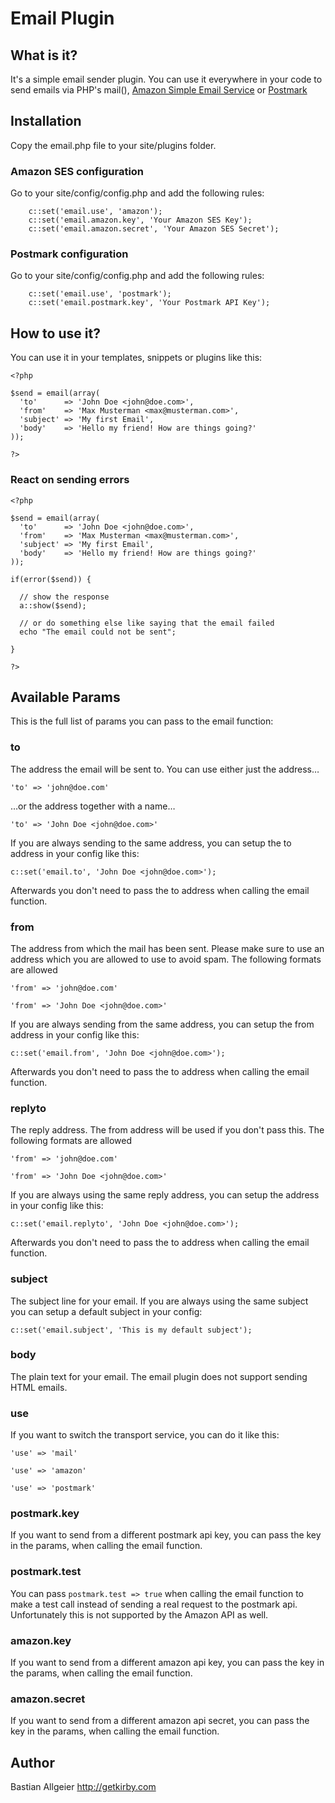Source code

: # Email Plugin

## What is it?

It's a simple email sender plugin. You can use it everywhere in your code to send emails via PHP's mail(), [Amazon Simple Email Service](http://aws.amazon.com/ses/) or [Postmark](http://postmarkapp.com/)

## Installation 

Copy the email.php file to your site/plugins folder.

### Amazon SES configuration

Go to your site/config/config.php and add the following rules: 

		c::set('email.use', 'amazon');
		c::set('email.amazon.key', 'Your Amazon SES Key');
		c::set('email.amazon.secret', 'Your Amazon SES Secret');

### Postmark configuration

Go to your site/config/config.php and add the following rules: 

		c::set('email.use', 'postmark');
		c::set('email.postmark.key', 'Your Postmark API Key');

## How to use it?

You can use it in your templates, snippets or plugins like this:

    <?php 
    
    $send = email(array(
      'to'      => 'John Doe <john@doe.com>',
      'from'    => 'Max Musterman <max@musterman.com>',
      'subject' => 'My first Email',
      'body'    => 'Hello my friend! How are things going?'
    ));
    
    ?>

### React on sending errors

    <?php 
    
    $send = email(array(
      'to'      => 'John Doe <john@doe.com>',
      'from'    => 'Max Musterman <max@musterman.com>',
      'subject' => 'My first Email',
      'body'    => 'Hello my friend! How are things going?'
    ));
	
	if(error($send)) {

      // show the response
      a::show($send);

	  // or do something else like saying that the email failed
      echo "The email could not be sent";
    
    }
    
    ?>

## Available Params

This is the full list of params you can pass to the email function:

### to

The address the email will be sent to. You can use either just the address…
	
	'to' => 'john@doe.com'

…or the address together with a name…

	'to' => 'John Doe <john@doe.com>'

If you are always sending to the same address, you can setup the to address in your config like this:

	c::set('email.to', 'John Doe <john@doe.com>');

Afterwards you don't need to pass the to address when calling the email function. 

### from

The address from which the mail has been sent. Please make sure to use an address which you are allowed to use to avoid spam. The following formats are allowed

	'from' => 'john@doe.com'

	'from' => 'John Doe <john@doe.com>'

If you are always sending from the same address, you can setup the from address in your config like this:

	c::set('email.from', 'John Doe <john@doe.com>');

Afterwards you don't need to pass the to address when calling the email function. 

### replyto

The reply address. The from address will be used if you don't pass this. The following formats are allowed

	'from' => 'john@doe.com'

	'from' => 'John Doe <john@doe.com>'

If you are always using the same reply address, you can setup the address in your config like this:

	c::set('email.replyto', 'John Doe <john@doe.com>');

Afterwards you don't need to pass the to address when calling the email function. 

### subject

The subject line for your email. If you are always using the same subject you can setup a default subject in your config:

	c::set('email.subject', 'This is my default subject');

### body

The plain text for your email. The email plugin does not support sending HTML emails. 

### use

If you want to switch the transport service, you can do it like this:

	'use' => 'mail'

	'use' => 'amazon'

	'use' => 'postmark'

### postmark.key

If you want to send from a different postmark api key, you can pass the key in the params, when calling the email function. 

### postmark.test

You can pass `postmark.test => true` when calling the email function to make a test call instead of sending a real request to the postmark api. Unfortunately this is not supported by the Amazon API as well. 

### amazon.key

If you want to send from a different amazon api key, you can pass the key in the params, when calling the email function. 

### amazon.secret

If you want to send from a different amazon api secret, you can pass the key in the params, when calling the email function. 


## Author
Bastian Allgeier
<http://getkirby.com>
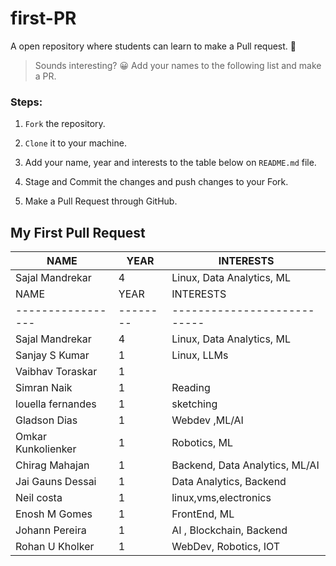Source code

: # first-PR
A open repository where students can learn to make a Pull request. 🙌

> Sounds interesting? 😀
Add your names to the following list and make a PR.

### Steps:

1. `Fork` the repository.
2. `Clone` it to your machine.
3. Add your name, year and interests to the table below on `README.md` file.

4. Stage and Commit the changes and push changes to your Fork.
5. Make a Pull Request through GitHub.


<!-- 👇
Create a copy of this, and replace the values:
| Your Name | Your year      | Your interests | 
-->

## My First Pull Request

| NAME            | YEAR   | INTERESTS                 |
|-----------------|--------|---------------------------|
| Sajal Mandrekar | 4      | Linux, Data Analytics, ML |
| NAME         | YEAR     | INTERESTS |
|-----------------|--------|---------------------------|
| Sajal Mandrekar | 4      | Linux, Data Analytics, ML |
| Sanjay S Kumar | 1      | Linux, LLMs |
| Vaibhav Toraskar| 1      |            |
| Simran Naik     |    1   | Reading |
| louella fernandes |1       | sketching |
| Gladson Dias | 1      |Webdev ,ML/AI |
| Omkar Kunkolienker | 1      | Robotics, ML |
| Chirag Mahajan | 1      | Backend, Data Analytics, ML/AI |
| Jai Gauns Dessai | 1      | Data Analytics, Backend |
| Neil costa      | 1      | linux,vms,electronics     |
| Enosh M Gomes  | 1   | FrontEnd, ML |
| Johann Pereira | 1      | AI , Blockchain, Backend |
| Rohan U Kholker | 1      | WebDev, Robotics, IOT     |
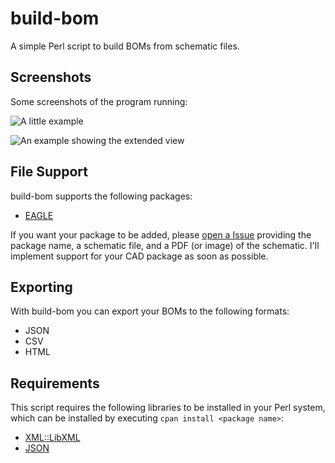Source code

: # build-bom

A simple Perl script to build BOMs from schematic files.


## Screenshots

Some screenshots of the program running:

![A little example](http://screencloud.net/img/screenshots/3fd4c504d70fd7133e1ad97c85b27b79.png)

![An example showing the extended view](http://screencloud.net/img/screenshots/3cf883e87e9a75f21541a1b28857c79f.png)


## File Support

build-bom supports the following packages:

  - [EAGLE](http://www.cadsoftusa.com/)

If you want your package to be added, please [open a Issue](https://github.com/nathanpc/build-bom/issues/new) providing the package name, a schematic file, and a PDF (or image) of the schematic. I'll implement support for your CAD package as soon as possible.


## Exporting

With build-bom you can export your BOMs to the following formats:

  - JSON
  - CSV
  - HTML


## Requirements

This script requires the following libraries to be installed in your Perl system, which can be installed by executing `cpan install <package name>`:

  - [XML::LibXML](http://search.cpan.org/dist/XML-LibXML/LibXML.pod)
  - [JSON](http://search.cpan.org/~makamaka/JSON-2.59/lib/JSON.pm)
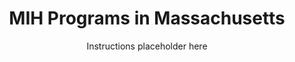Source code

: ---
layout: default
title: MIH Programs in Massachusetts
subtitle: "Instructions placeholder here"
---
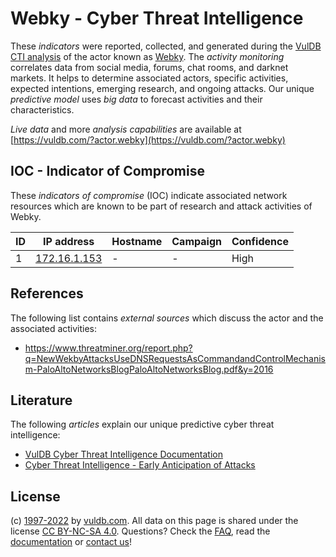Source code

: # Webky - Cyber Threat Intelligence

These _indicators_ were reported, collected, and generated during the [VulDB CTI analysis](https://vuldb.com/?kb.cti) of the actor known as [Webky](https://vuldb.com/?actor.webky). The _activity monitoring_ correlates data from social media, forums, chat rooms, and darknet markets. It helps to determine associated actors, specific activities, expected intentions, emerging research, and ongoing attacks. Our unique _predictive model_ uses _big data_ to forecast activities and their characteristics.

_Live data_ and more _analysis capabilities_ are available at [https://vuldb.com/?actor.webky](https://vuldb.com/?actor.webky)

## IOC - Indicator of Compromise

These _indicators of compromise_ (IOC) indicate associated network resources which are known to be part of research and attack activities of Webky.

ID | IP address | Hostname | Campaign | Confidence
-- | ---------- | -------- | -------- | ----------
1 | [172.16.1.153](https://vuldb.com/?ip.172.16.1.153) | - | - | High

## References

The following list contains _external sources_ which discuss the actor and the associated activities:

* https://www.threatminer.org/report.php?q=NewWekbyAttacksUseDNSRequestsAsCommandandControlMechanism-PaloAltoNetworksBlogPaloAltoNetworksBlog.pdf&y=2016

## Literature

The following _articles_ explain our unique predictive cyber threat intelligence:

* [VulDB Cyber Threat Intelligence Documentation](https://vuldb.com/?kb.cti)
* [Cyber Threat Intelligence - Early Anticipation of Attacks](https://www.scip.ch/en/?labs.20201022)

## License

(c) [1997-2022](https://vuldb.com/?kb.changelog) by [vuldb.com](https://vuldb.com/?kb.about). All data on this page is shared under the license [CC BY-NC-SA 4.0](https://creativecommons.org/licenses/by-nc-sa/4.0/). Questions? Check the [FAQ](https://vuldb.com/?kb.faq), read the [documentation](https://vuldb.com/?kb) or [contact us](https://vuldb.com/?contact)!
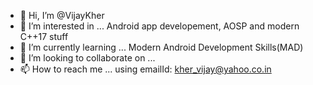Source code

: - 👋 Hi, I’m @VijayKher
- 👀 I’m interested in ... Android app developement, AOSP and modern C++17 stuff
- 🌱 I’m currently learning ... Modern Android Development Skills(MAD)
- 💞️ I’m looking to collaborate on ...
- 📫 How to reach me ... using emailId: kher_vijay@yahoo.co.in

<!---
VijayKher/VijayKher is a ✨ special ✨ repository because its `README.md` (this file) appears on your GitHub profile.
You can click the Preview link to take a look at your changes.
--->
____________________
_Exercise details:_ Leave out the pictures, then repeat the listing above exactly from its first line to the line with "Copy the email.php", inclusive.

_Exercise solution:_
Source code

: # Email Plugin

## What is it?

It's a simple email sender plugin. You can use it everywhere in your code to send emails via PHP's mail(), [Amazon Simple Email Service](http://aws.amazon.com/ses/) or [Postmark](http://postmarkapp.com/)

## Installation 

Copy the email.php file to your site/plugins folder.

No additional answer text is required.